**Data for this task:**
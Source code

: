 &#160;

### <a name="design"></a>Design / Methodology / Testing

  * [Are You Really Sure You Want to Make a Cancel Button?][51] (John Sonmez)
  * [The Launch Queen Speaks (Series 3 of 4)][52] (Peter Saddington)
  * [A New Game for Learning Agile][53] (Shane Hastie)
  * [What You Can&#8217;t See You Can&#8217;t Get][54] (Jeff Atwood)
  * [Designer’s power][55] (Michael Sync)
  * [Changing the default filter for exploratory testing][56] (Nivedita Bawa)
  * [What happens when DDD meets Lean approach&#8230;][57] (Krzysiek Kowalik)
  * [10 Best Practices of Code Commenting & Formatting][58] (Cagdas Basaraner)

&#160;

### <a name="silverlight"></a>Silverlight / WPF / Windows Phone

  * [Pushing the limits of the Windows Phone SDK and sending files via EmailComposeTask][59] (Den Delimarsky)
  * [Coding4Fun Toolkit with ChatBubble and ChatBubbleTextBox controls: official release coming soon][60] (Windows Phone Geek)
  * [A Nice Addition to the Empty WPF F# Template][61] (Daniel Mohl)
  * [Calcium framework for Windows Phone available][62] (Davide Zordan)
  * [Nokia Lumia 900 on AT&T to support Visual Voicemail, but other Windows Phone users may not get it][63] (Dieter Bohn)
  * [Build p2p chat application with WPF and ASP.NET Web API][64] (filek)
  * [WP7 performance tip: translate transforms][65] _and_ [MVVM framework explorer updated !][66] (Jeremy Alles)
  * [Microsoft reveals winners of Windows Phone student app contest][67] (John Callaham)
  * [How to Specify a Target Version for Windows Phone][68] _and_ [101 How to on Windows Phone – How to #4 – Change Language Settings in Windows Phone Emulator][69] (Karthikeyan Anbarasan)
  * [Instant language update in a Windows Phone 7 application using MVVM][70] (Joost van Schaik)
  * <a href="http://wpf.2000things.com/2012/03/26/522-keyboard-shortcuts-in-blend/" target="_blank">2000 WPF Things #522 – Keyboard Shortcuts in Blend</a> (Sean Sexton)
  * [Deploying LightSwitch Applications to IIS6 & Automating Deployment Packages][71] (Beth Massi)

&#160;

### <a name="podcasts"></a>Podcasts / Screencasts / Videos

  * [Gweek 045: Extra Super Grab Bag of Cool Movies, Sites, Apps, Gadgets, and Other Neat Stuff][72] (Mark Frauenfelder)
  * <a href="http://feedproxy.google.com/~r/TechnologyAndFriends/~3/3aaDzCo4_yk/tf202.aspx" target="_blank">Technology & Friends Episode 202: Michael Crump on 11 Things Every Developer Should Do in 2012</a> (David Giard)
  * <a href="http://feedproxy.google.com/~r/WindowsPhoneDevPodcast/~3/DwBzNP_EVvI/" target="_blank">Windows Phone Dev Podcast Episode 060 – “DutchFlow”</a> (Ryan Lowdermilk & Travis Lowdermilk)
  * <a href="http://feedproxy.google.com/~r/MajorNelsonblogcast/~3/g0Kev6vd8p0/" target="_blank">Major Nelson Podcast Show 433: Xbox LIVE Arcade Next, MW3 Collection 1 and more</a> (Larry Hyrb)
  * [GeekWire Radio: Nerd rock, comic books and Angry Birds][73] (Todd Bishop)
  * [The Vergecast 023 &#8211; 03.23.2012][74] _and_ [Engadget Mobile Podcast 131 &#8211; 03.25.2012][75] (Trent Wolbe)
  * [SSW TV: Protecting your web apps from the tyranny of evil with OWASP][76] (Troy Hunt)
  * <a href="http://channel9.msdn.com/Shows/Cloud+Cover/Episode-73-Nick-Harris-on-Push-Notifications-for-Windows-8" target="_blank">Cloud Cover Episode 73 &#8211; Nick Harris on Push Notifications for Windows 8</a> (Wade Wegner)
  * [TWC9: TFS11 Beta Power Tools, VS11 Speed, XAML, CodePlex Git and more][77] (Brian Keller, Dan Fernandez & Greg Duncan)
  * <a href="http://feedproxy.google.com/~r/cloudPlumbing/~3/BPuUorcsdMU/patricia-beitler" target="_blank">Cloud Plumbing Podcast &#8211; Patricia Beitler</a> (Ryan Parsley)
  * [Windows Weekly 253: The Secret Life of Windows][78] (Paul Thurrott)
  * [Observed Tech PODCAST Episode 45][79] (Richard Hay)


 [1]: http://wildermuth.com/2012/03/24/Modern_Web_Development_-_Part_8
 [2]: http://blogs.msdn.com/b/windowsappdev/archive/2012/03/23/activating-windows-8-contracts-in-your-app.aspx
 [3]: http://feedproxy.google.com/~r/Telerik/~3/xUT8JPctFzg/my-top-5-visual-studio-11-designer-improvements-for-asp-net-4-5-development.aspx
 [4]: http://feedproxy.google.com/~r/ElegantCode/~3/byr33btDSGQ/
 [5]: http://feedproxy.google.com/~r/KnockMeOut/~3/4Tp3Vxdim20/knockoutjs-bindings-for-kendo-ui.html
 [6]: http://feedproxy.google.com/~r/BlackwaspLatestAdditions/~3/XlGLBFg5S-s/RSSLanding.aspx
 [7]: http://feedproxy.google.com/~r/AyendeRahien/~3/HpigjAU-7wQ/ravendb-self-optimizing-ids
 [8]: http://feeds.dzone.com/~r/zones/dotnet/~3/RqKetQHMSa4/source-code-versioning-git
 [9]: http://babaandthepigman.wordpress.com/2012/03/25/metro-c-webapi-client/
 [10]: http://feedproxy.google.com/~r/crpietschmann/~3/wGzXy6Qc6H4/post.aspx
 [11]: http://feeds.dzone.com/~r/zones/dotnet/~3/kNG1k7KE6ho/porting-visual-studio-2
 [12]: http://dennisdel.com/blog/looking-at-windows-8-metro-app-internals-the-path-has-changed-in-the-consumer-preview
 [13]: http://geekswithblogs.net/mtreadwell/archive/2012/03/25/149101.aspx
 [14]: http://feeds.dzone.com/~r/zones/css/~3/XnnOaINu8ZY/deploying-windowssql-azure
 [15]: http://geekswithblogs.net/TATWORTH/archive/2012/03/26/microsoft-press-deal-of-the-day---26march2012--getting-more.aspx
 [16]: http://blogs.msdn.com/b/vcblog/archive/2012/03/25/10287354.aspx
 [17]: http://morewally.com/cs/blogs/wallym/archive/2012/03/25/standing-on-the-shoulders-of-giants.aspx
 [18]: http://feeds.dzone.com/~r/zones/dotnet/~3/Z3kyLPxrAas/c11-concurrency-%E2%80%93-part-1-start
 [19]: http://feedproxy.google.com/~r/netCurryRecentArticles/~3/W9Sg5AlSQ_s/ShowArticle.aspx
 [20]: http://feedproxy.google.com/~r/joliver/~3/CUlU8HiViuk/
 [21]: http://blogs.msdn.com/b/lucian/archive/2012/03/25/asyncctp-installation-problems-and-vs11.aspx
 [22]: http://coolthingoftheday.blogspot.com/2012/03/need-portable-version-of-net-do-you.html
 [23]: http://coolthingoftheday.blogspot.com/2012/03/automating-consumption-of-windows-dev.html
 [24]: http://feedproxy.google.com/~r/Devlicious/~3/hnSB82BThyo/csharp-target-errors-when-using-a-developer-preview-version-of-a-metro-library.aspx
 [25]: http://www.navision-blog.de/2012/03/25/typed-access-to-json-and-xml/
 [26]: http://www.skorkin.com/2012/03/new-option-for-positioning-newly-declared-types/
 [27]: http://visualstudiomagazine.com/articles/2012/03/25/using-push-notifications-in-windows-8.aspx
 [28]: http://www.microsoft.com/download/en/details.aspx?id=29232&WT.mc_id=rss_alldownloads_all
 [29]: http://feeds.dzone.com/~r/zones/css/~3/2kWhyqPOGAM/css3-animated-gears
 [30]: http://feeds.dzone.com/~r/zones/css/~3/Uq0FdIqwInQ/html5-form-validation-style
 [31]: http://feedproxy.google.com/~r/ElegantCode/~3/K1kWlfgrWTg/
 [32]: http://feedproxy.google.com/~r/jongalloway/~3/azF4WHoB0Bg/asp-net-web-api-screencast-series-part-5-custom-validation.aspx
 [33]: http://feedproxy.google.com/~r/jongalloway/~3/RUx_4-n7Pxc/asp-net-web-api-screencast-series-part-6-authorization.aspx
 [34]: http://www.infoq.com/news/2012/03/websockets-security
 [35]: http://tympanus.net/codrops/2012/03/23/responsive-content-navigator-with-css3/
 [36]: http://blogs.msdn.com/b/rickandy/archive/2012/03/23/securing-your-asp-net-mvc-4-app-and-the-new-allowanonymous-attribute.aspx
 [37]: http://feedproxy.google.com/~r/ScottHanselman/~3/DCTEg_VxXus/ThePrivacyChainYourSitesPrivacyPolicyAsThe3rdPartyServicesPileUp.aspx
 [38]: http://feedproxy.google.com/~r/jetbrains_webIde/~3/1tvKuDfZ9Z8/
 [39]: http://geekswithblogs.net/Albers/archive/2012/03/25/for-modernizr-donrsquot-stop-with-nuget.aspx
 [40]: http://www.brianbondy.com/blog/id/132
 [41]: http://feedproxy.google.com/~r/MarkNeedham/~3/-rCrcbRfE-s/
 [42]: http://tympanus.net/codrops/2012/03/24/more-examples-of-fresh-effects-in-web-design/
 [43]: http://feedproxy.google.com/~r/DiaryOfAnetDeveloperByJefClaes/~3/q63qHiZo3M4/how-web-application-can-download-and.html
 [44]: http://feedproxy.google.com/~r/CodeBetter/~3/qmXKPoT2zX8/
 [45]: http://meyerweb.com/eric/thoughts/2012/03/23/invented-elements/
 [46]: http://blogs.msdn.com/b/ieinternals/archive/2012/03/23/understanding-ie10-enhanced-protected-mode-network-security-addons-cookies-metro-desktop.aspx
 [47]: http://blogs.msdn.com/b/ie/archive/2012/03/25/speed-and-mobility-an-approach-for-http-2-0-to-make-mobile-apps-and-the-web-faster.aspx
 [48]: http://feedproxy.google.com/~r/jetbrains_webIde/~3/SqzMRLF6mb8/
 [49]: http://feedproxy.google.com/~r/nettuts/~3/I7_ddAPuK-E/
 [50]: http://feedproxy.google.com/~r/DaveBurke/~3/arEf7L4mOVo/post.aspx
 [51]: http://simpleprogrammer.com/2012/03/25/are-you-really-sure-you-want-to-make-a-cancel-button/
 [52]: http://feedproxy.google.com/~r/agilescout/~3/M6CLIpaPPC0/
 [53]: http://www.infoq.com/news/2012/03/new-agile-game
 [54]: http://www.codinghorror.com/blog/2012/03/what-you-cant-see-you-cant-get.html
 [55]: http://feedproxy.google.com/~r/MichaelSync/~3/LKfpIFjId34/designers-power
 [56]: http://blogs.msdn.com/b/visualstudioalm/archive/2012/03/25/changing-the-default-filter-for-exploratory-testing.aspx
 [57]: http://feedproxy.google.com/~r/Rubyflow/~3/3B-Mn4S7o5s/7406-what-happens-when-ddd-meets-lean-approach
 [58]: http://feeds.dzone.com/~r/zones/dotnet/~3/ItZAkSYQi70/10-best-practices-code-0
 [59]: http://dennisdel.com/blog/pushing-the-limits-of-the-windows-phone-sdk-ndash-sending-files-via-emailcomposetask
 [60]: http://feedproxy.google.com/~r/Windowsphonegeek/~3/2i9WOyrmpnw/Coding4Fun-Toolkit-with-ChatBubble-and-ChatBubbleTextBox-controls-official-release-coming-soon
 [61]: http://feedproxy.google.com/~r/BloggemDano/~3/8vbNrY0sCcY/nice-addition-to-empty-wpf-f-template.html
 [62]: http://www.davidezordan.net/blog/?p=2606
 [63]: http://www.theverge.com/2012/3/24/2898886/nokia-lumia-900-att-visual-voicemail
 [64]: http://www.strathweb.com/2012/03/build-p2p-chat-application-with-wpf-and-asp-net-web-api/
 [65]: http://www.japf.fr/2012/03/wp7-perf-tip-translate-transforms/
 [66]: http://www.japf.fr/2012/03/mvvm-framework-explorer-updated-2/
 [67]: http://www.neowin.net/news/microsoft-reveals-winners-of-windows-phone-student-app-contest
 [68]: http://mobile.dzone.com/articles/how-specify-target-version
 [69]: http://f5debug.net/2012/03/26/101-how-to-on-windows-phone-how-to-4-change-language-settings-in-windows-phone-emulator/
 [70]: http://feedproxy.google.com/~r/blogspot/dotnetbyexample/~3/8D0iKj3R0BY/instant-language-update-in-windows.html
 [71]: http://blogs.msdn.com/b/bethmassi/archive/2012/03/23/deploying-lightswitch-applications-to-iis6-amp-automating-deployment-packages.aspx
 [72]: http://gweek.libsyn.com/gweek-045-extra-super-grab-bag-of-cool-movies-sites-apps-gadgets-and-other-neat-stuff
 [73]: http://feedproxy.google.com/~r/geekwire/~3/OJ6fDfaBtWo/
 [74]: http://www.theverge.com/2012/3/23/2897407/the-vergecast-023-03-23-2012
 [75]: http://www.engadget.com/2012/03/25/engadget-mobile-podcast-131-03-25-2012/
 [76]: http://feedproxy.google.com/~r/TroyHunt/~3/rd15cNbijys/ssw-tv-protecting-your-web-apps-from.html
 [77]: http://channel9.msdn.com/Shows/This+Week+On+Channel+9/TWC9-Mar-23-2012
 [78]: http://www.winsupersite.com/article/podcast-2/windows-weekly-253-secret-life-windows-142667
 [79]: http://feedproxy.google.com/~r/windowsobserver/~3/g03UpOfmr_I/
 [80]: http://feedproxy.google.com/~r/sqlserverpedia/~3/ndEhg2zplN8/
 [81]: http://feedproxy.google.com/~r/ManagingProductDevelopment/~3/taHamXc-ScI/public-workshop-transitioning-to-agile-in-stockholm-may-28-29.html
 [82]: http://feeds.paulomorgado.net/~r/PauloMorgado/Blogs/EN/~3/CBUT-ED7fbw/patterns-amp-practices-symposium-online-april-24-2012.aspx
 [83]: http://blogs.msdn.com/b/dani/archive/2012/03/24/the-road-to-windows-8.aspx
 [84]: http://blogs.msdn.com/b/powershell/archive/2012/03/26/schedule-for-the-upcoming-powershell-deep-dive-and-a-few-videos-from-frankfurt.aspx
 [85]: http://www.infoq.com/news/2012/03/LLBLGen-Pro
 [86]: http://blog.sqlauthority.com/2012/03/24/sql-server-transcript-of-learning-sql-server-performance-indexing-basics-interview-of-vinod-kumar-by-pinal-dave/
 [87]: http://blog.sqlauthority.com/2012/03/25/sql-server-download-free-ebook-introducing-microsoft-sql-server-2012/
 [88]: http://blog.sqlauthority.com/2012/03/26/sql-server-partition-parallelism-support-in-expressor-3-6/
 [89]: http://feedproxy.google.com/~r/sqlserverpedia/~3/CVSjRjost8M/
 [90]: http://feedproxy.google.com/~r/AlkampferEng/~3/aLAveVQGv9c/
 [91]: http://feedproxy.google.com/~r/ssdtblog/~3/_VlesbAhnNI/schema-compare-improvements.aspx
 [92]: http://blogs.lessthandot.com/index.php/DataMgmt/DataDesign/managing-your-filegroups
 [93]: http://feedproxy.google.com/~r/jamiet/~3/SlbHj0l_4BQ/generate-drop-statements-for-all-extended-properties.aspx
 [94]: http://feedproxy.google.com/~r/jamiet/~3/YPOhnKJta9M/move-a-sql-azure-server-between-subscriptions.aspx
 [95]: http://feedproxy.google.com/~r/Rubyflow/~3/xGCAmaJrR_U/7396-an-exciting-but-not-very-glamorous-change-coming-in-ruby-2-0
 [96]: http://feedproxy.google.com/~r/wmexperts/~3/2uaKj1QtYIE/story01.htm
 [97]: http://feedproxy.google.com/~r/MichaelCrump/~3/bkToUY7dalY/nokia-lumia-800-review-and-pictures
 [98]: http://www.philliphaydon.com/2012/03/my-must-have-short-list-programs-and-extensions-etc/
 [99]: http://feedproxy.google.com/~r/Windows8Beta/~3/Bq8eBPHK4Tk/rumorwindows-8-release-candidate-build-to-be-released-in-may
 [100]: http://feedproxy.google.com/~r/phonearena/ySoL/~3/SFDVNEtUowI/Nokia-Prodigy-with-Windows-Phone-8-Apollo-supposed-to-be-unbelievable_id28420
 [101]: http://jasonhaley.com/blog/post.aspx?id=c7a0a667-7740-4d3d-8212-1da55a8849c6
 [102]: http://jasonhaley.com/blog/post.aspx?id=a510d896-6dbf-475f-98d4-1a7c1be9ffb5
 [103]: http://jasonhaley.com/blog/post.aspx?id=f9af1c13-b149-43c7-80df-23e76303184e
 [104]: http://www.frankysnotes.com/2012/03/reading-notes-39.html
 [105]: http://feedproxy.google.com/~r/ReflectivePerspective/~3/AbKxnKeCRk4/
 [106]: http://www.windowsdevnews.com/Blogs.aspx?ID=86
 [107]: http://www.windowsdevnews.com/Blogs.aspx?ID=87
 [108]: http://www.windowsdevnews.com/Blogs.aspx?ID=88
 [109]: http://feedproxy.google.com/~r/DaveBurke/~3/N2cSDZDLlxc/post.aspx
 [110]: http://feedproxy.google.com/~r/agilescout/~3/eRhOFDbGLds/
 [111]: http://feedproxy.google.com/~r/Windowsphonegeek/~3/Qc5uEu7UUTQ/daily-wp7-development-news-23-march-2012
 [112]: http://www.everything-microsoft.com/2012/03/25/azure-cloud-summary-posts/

**Task details:**
Find "updated !][66] (Jeremy Alles)" in the entries above and copy that whole line exactly, then each line after it through the line that contains "Stuff][72] (Mark Frauenfelder)".

**Expected output:**
  * [WP7 performance tip: translate transforms][65] _and_ [MVVM framework explorer updated !][66] (Jeremy Alles)
  * [Microsoft reveals winners of Windows Phone student app contest][67] (John Callaham)
  * [How to Specify a Target Version for Windows Phone][68] _and_ [101 How to on Windows Phone – How to #4 – Change Language Settings in Windows Phone Emulator][69] (Karthikeyan Anbarasan)
  * [Instant language update in a Windows Phone 7 application using MVVM][70] (Joost van Schaik)
  * <a href="http://wpf.2000things.com/2012/03/26/522-keyboard-shortcuts-in-blend/" target="_blank">2000 WPF Things #522 – Keyboard Shortcuts in Blend</a> (Sean Sexton)
  * [Deploying LightSwitch Applications to IIS6 & Automating Deployment Packages][71] (Beth Massi)

&#160;

### <a name="podcasts"></a>Podcasts / Screencasts / Videos

  * [Gweek 045: Extra Super Grab Bag of Cool Movies, Sites, Apps, Gadgets, and Other Neat Stuff][72] (Mark Frauenfelder)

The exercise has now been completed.